- Data listing -
════════════════
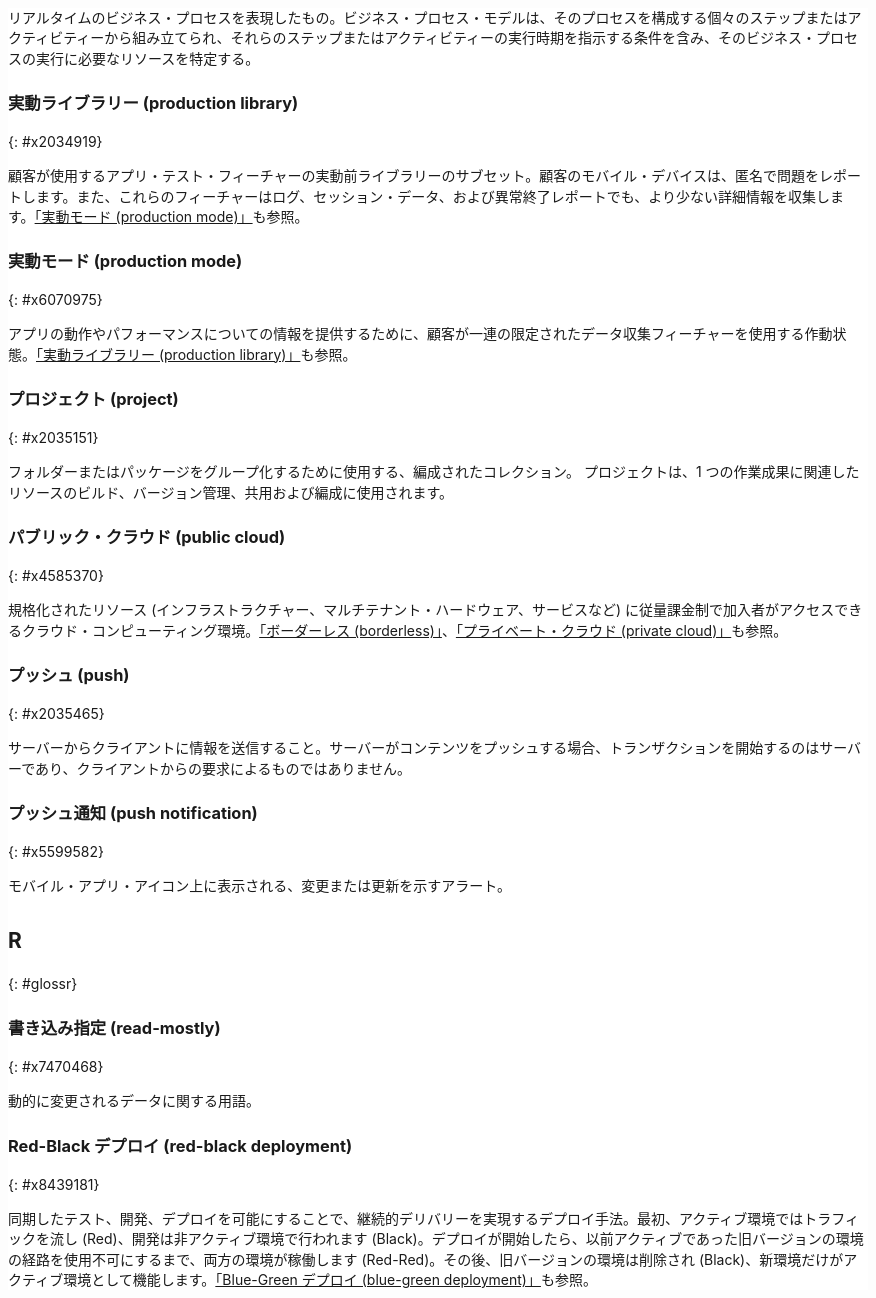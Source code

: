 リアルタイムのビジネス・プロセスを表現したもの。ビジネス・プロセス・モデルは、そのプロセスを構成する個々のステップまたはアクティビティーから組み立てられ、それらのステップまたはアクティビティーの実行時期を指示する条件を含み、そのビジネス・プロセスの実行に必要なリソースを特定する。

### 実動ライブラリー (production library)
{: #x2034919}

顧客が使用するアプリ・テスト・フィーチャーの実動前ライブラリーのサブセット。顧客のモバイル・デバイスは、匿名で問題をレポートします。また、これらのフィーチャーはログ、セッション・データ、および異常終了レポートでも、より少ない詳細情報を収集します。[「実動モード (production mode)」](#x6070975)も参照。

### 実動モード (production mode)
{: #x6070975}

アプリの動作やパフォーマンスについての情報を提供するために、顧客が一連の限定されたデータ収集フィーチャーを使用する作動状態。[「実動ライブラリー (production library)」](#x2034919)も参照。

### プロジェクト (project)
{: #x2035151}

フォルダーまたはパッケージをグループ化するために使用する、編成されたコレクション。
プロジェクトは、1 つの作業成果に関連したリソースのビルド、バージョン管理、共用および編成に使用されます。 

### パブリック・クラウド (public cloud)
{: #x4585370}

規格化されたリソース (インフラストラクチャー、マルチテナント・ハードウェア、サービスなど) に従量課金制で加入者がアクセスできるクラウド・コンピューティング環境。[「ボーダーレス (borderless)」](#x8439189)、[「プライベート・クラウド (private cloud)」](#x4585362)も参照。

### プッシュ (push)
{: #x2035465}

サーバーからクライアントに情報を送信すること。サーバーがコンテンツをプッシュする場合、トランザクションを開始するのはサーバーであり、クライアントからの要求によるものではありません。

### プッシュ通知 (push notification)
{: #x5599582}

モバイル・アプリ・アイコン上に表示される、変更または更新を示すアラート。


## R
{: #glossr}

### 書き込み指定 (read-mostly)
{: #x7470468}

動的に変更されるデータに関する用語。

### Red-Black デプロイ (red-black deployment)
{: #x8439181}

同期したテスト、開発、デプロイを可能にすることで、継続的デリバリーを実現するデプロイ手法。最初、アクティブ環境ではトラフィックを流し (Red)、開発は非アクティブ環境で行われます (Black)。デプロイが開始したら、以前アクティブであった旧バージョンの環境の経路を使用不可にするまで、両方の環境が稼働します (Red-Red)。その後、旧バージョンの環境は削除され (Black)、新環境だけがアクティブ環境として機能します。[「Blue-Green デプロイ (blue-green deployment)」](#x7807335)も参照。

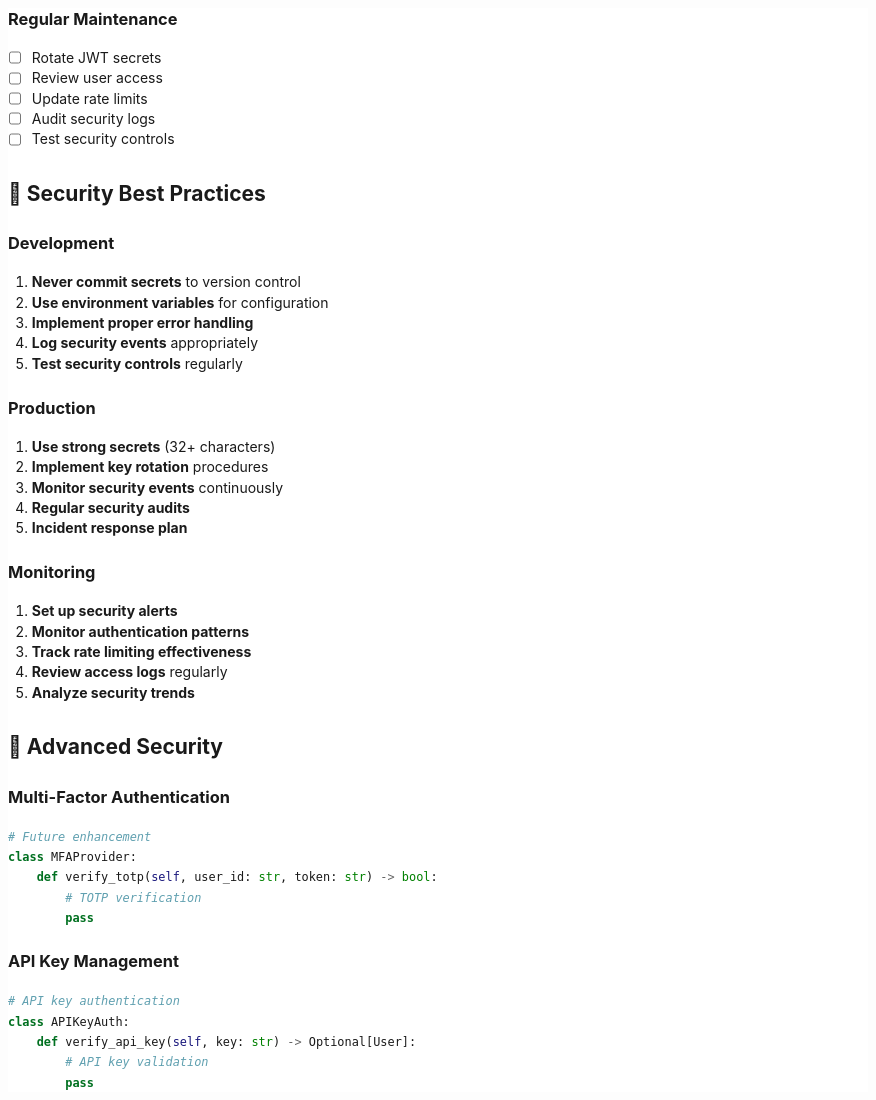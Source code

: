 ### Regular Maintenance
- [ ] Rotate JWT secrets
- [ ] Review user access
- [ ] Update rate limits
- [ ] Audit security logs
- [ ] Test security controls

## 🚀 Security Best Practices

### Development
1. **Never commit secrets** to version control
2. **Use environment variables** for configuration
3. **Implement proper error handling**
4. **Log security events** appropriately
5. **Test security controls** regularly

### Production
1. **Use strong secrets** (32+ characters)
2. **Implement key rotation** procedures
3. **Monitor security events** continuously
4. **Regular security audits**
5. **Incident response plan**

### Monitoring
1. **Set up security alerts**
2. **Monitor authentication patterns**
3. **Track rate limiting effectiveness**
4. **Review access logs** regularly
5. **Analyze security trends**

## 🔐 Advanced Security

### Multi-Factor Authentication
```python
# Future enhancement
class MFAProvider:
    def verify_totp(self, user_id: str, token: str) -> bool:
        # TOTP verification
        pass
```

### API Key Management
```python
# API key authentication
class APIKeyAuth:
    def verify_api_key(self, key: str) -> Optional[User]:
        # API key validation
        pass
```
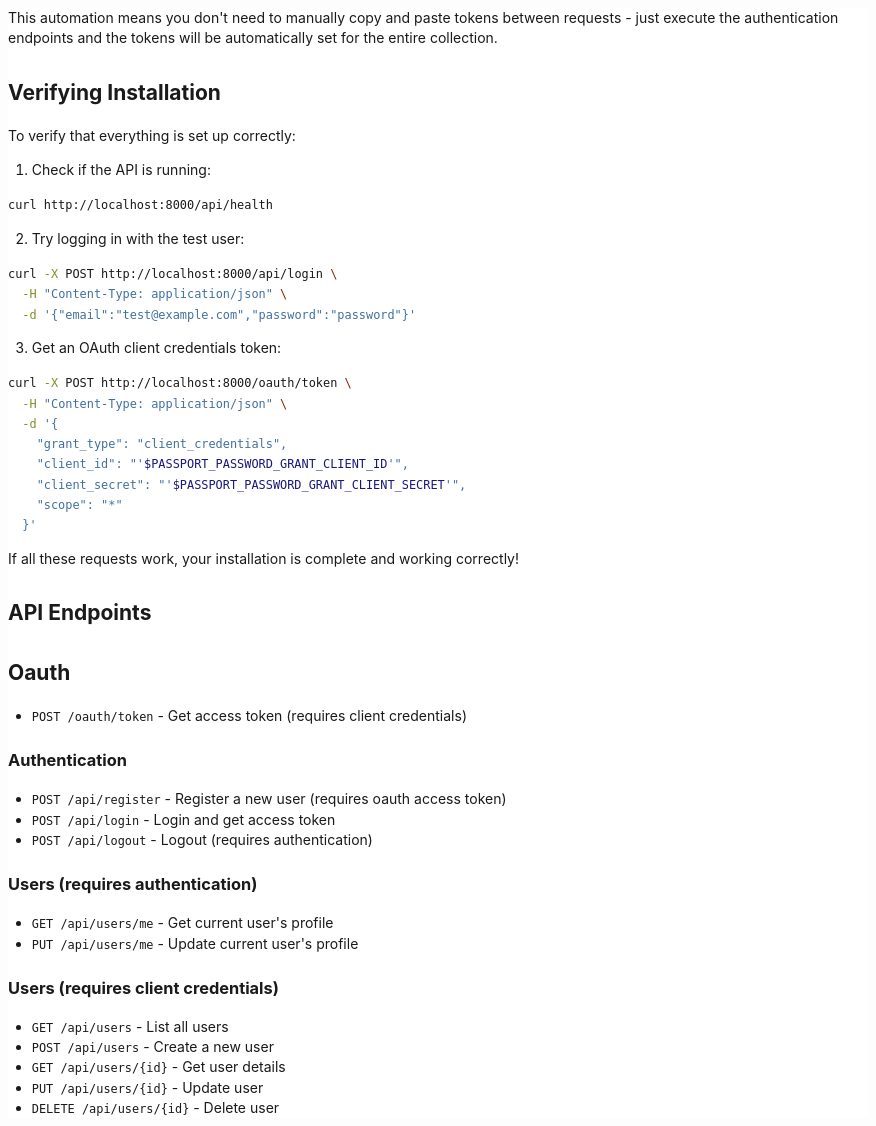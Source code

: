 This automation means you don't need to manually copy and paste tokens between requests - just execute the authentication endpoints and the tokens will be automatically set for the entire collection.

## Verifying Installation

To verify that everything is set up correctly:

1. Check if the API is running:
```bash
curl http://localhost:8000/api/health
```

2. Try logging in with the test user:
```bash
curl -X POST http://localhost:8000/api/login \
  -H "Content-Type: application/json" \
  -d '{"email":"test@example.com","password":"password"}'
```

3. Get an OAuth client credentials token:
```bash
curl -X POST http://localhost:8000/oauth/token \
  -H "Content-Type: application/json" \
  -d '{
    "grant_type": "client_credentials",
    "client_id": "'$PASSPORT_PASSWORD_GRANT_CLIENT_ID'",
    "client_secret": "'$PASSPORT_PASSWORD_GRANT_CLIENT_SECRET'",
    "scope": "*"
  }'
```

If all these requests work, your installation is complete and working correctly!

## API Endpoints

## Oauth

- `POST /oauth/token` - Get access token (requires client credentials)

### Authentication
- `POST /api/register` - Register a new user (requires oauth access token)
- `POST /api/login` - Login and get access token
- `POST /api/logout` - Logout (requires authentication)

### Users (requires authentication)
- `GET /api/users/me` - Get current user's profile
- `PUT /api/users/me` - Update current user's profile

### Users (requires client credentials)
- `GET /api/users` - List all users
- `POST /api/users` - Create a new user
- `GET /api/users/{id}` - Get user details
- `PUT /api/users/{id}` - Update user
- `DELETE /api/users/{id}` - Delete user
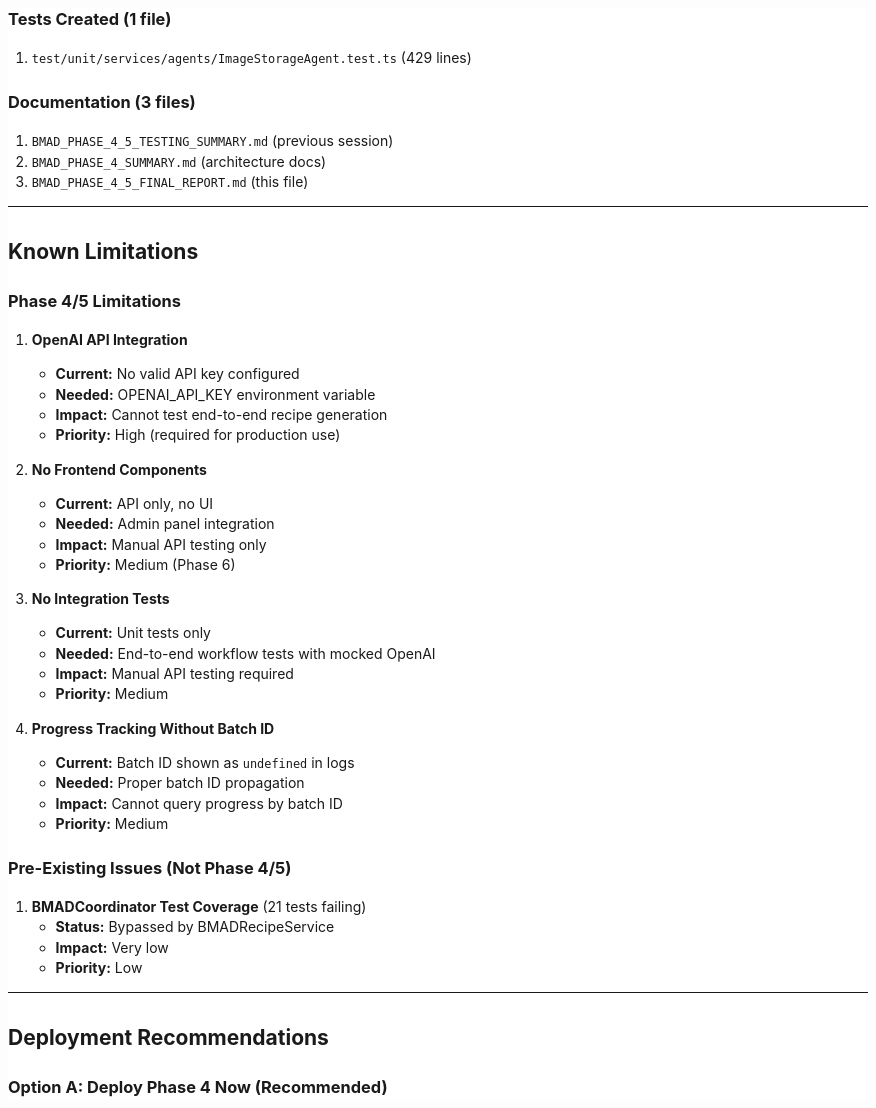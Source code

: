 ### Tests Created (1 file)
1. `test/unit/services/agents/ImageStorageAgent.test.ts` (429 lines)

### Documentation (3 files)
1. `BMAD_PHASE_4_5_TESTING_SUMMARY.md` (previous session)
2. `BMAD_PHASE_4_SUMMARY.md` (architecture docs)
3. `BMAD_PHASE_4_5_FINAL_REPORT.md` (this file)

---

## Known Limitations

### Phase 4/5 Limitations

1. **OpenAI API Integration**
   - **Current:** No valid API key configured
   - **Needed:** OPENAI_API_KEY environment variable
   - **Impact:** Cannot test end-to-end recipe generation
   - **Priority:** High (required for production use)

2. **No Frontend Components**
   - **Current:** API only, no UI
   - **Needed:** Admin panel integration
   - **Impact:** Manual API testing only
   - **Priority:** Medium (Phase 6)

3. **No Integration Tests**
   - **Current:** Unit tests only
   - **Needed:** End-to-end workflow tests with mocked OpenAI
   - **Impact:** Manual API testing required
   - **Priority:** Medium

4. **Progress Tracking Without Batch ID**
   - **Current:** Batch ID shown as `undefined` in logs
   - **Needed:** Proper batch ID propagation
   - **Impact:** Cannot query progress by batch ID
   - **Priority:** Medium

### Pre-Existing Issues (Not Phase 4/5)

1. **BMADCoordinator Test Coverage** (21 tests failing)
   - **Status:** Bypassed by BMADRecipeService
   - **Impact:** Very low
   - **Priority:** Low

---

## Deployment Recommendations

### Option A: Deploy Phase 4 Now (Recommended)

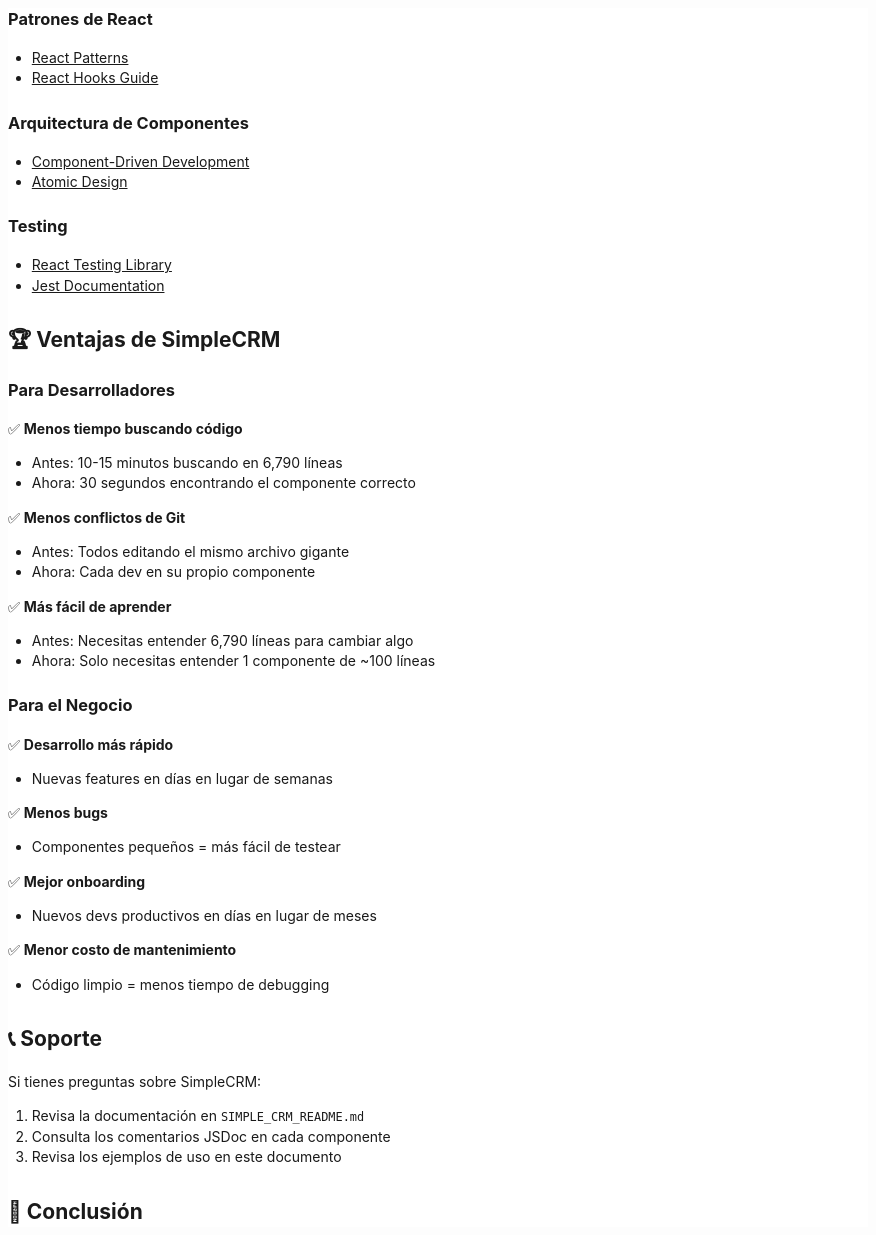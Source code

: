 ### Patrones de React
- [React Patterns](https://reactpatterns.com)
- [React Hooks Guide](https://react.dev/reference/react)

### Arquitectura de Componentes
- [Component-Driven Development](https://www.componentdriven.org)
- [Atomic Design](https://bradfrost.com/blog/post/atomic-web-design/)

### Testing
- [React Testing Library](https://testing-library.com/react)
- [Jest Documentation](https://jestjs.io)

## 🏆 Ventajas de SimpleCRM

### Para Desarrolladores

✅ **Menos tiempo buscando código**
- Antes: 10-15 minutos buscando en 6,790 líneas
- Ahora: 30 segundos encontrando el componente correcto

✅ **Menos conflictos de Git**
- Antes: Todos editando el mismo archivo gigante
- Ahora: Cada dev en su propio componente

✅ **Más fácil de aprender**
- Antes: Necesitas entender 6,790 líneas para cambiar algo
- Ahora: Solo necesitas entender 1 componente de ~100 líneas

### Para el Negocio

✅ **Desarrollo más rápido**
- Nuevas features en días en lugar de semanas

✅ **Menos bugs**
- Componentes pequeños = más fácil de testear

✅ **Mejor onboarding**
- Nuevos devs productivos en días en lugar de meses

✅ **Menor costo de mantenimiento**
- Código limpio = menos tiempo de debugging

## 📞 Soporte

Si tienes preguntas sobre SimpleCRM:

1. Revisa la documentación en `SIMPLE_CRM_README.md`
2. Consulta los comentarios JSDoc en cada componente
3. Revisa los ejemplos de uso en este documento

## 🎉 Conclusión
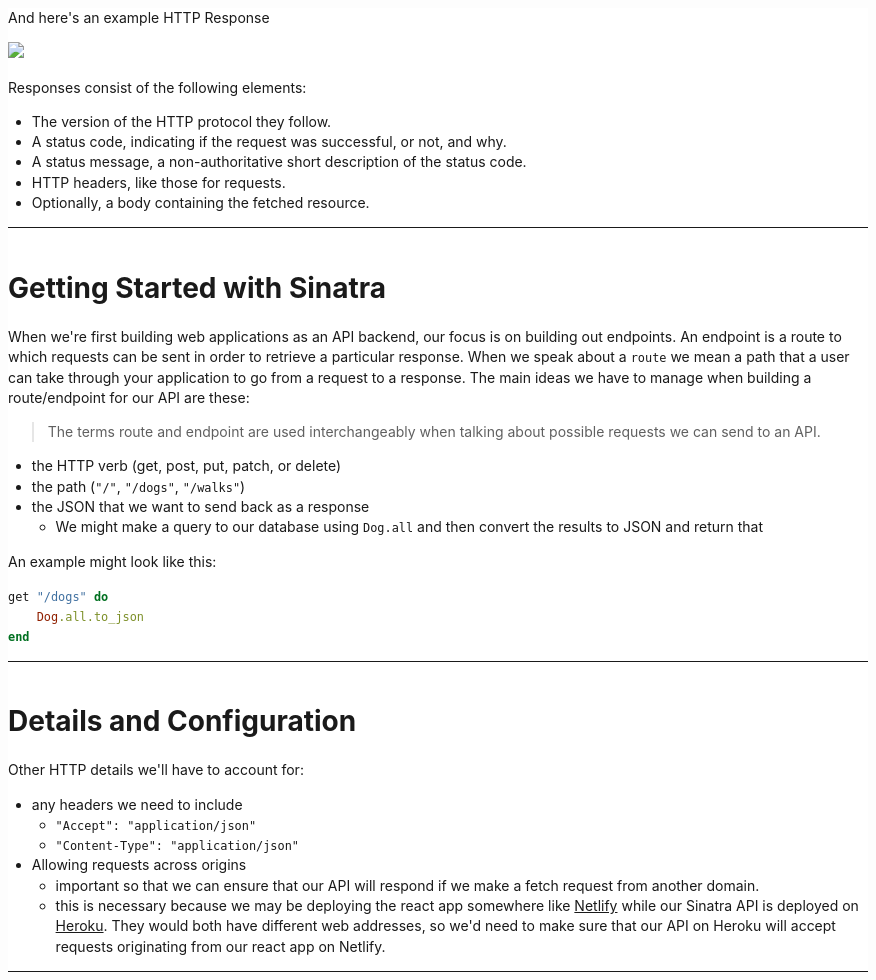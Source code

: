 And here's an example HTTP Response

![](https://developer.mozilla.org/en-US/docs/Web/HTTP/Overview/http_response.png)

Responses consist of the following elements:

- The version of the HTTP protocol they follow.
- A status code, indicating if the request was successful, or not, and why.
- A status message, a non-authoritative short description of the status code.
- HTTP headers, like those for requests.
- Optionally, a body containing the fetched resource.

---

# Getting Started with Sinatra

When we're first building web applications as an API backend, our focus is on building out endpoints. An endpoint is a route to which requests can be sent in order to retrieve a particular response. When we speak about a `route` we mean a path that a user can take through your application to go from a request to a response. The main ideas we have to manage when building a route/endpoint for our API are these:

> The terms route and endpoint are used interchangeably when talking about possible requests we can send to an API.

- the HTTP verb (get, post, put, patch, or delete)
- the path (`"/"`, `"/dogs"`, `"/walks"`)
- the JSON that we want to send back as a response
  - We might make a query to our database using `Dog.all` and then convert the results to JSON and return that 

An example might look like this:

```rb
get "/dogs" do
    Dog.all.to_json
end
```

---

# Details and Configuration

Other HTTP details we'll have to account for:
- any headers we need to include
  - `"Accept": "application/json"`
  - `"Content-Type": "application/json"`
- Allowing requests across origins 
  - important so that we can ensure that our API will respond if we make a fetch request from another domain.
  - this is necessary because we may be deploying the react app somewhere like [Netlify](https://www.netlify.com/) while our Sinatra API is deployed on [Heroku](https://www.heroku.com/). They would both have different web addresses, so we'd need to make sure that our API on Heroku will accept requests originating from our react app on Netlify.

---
════════════════
Compute the number of lines above that contain the string "tiempo". Reply with that value only.

- Solution to this problem -
2